Ecco il nodo vero di Cairo. Non poteva più stare da solo. Doveva aggregarsi, per rafforzare l’offerta editoriale del canale. Ha comprato un mux per risparmiare 6 milioni all’anno di affitti delle frequenze, ha spazio libero da affittare, ma deve rafforzare la sua presa sulla tv. Un vecchio adagio del mondo televisivo racconta che per avere successo in questo mercato ci vogliono almeno 3 canali free rilevanti (Rai ne ha 3, Mediaset ne ha 3, Sky ne ha 3, Discovery idem o anzi 4). La7 è ferma a due, ma La7D fa lo 0,5% di share o poco più. Serve altro, servono contenuti nuovi, servono idee, servono volti noti. Dal Corriere della Sera e dalla Gazzetta dello Sport ne possono arrivare.

Ecco perché Cairo ha fatto questo sforzo enorme.

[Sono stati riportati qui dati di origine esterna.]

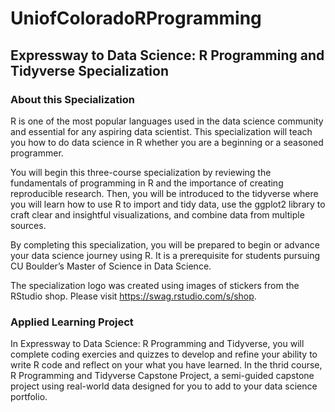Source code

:# UniofColoradoRProgramming
## Expressway to Data Science: R Programming and Tidyverse Specialization

### About this Specialization

R is one of the most popular languages used in the data science community and essential for any aspiring data scientist. This specialization will teach you how to do data science in R whether you are a beginning or a seasoned programmer. 

You will begin this three-course specialization by reviewing the fundamentals of programming in R and the importance of creating reproducible research. Then, you will be introduced to the tidyverse where you will learn how to use R to import and tidy data, use the ggplot2 library to craft clear and insightful visualizations, and combine data from multiple sources. 

By completing this specialization, you will be prepared to begin or advance your data science journey using R. It is a prerequisite for students pursuing CU Boulder’s Master of Science in Data Science.

The specialization logo was created using images of stickers from the RStudio shop. Please visit https://swag.rstudio.com/s/shop.

### Applied Learning Project

In Expressway to Data Science: R Programming and Tidyverse, you will complete coding exercies and quizzes to develop and refine your ability to write R code and reflect on your what you have learned. In the thrid course, R Programming and Tidyverse Capstone Project, a semi-guided capstone project using real-world data designed for you to add to your data science portfolio.
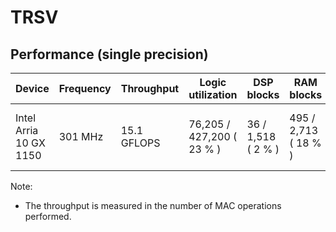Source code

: # TRSV

## Performance (single precision)

| Device | Frequency | Throughput | Logic utilization | DSP blocks | RAM blocks | Efficiency | Matrix and vector Size | Device compiler |
| ------ | --------- | ---------- | ----------------- | ---------- | ---------- | -----------| ----------- | --------------- |
| Intel Arria 10 GX 1150 | 301 MHz | 15.1 GFLOPS | 76,205 / 427,200 ( 23 % ) | 36 / 1,518 ( 2 % ) | 495 / 2,713 ( 18 % ) | 89 % DDR efficiency | A(16K,16K) * X(16K)  | aoc 19.4.0 (on s001-n137) |
Note: 

- The throughput is measured in the number of MAC operations performed.
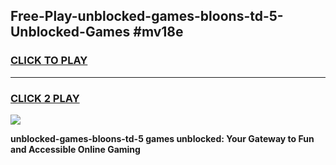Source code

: 
## Free-Play-unblocked-games-bloons-td-5-Unblocked-Games #mv18e
<h3>
<a href="https://news.freeplayer.one?title=unblocked-games-bloons-td-5&ref=8M">CLICK TO PLAY</a></h3>
<hr>

<h3>
<a href="https://news.freeplayer.one?title=unblocked-games-bloons-td-5&ref=8M">CLICK 2 PLAY</a>
  
</h3>

<a href="https://news.freeplayer.one?title=unblocked-games-bloons-td-5&ref=8M"><img src="https://clearcache.store/games.png"></a>


**unblocked-games-bloons-td-5 games unblocked: Your Gateway to Fun and Accessible Online Gaming**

E poi non dimenticate che a lui interessa la partita della raccolta pubbblicitaria. Con la tv che fagocita il 61% degl investimenti totali (di questa fetta il 58% va a Mediaset e il 22% a Rai), la carta stampata è stritolata e all’angolo. Fare economie di scala e fare massa non potrà che aiutare Cairo che è bravo ma ha periodici che dal 2008 perdono un botto di raccolta. Lui come detto vende molto in edicola e quindi mitiga questo problema

SOLE24ORE: C’è poi un effetto indiretto di questa partita che segue la fusione (in arrivo nel 2017) della Itedi di Fca in Gruppo L’Espresso, tradotto Stampubblica. Il mercato vuole concentrazioni. Ne arriveranno altre. E’ per questo che Bonomi indirettamente stava lavorando su Rcs. Per arrivare a un merger con il Sole24Ore guidato da Gabriele Del Torchio, storico ex manager delle società di Bonomi e Investindustria. Del Torchio è indipidente e valido. Ma ha un problema: il gruppo editoriale di Confindustria brucia cassa e lui deve drenare le perdite. L’ideale sarebbe stata, come voleva Rocca di Assolombarda se avesse vinto Vacchi di Ima la corsa a Confindustria, la fusione tra Rcs e Sole24Ore per unire Corsera e il quotidiano salmonato e avere la leadership assoluta nella comunità finanziaria, economica e politica italiana e rappresentare la vera alternativa a Stampubblica.
Ora il merger non si farà e Del Torchio dovrà tagliare costi e studiare un piano B. Ps: per la cronaca e la memoria. A quotare in borsa il Sole24Ore era stata Mediobanca che probabilmente è vicina alla casa editrice e come azionista di Rcs magari avrebbe visto di buon grado la fusione.
Dal mio punto di vista sarebbe stato un bel progetto editoriale.